**Excerpted records**:
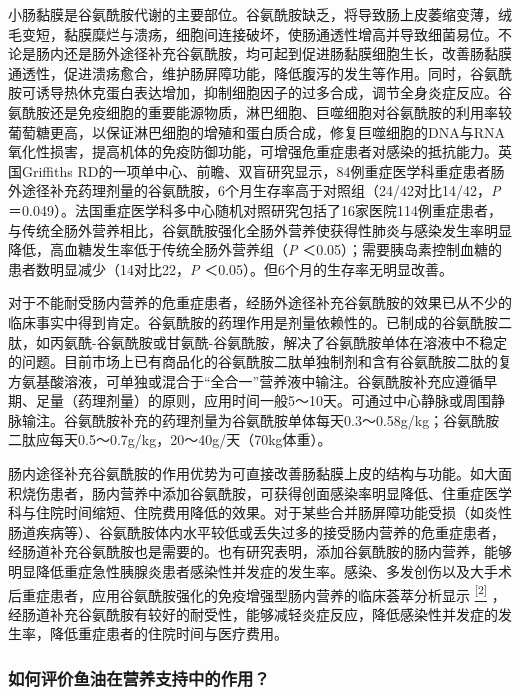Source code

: 小肠黏膜是谷氨酰胺代谢的主要部位。谷氨酰胺缺乏，将导致肠上皮萎缩变薄，绒毛变短，黏膜糜烂与溃疡，细胞间连接破坏，使肠通透性增高并导致细菌易位。不论是肠内还是肠外途径补充谷氨酰胺，均可起到促进肠黏膜细胞生长，改善肠黏膜通透性，促进溃疡愈合，维护肠屏障功能，降低腹泻的发生等作用。同时，谷氨酰胺可诱导热休克蛋白表达增加，抑制细胞因子的过多合成，调节全身炎症反应。谷氨酰胺还是免疫细胞的重要能源物质，淋巴细胞、巨噬细胞对谷氨酰胺的利用率较葡萄糖更高，以保证淋巴细胞的增殖和蛋白质合成，修复巨噬细胞的DNA与RNA氧化性损害，提高机体的免疫防御功能，可增强危重症患者对感染的抵抗能力。英国Griffiths
RD的一项单中心、前瞻、双盲研究显示，84例重症医学科重症患者肠外途径补充药理剂量的谷氨酰胺，6个月生存率高于对照组（24/42对比14/42，\emph{P}
＝0.049）。法国重症医学科多中心随机对照研究包括了16家医院114例重症患者，与传统全肠外营养相比，谷氨酰胺强化全肠外营养使获得性肺炎与感染发生率明显降低，高血糖发生率低于传统全肠外营养组（\emph{P}
＜0.05）；需要胰岛素控制血糖的患者数明显减少（14对比22，\emph{P}
＜0.05）。但6个月的生存率无明显改善。

对于不能耐受肠内营养的危重症患者，经肠外途径补充谷氨酰胺的效果已从不少的临床事实中得到肯定。谷氨酰胺的药理作用是剂量依赖性的。已制成的谷氨酰胺二肽，如丙氨酰-谷氨酰胺或甘氨酰-谷氨酰胺，解决了谷氨酰胺单体在溶液中不稳定的问题。目前市场上已有商品化的谷氨酰胺二肽单独制剂和含有谷氨酰胺二肽的复方氨基酸溶液，可单独或混合于“全合一”营养液中输注。谷氨酰胺补充应遵循早期、足量（药理剂量）的原则，应用时间一般5～10天。可通过中心静脉或周围静脉输注。谷氨酰胺补充的药理剂量为谷氨酰胺单体每天0.3～0.58g/kg；谷氨酰胺二肽应每天0.5～0.7g/kg，20～40g/天（70kg体重）。

肠内途径补充谷氨酰胺的作用优势为可直接改善肠黏膜上皮的结构与功能。如大面积烧伤患者，肠内营养中添加谷氨酰胺，可获得创面感染率明显降低、住重症医学科与住院时间缩短、住院费用降低的效果。对于某些合并肠屏障功能受损（如炎性肠道疾病等）、谷氨酰胺体内水平较低或丢失过多的接受肠内营养的危重症患者，经肠道补充谷氨酰胺也是需要的。也有研究表明，添加谷氨酰胺的肠内营养，能够明显降低重症急性胰腺炎患者感染性并发症的发生率。感染、多发创伤以及大手术后重症患者，应用谷氨酰胺强化的免疫增强型肠内营养的临床荟萃分析显示
\protect\hyperlink{text00028.htmlux5cux23ch2-27}{\textsuperscript{{[}2{]}}}
，经肠道补充谷氨酰胺有较好的耐受性，能够减轻炎症反应，降低感染性并发症的发生率，降低重症患者的住院时间与医疗费用。

\subsubsection{如何评价鱼油在营养支持中的作用？}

**Required work**: Here the job is to print all the entries above exactly, minus the images.

**Solution**:
Source code

: 小肠黏膜是谷氨酰胺代谢的主要部位。谷氨酰胺缺乏，将导致肠上皮萎缩变薄，绒毛变短，黏膜糜烂与溃疡，细胞间连接破坏，使肠通透性增高并导致细菌易位。不论是肠内还是肠外途径补充谷氨酰胺，均可起到促进肠黏膜细胞生长，改善肠黏膜通透性，促进溃疡愈合，维护肠屏障功能，降低腹泻的发生等作用。同时，谷氨酰胺可诱导热休克蛋白表达增加，抑制细胞因子的过多合成，调节全身炎症反应。谷氨酰胺还是免疫细胞的重要能源物质，淋巴细胞、巨噬细胞对谷氨酰胺的利用率较葡萄糖更高，以保证淋巴细胞的增殖和蛋白质合成，修复巨噬细胞的DNA与RNA氧化性损害，提高机体的免疫防御功能，可增强危重症患者对感染的抵抗能力。英国Griffiths
RD的一项单中心、前瞻、双盲研究显示，84例重症医学科重症患者肠外途径补充药理剂量的谷氨酰胺，6个月生存率高于对照组（24/42对比14/42，\emph{P}
＝0.049）。法国重症医学科多中心随机对照研究包括了16家医院114例重症患者，与传统全肠外营养相比，谷氨酰胺强化全肠外营养使获得性肺炎与感染发生率明显降低，高血糖发生率低于传统全肠外营养组（\emph{P}
＜0.05）；需要胰岛素控制血糖的患者数明显减少（14对比22，\emph{P}
＜0.05）。但6个月的生存率无明显改善。

对于不能耐受肠内营养的危重症患者，经肠外途径补充谷氨酰胺的效果已从不少的临床事实中得到肯定。谷氨酰胺的药理作用是剂量依赖性的。已制成的谷氨酰胺二肽，如丙氨酰-谷氨酰胺或甘氨酰-谷氨酰胺，解决了谷氨酰胺单体在溶液中不稳定的问题。目前市场上已有商品化的谷氨酰胺二肽单独制剂和含有谷氨酰胺二肽的复方氨基酸溶液，可单独或混合于“全合一”营养液中输注。谷氨酰胺补充应遵循早期、足量（药理剂量）的原则，应用时间一般5～10天。可通过中心静脉或周围静脉输注。谷氨酰胺补充的药理剂量为谷氨酰胺单体每天0.3～0.58g/kg；谷氨酰胺二肽应每天0.5～0.7g/kg，20～40g/天（70kg体重）。

肠内途径补充谷氨酰胺的作用优势为可直接改善肠黏膜上皮的结构与功能。如大面积烧伤患者，肠内营养中添加谷氨酰胺，可获得创面感染率明显降低、住重症医学科与住院时间缩短、住院费用降低的效果。对于某些合并肠屏障功能受损（如炎性肠道疾病等）、谷氨酰胺体内水平较低或丢失过多的接受肠内营养的危重症患者，经肠道补充谷氨酰胺也是需要的。也有研究表明，添加谷氨酰胺的肠内营养，能够明显降低重症急性胰腺炎患者感染性并发症的发生率。感染、多发创伤以及大手术后重症患者，应用谷氨酰胺强化的免疫增强型肠内营养的临床荟萃分析显示
\protect\hyperlink{text00028.htmlux5cux23ch2-27}{\textsuperscript{{[}2{]}}}
，经肠道补充谷氨酰胺有较好的耐受性，能够减轻炎症反应，降低感染性并发症的发生率，降低重症患者的住院时间与医疗费用。

\subsubsection{如何评价鱼油在营养支持中的作用？}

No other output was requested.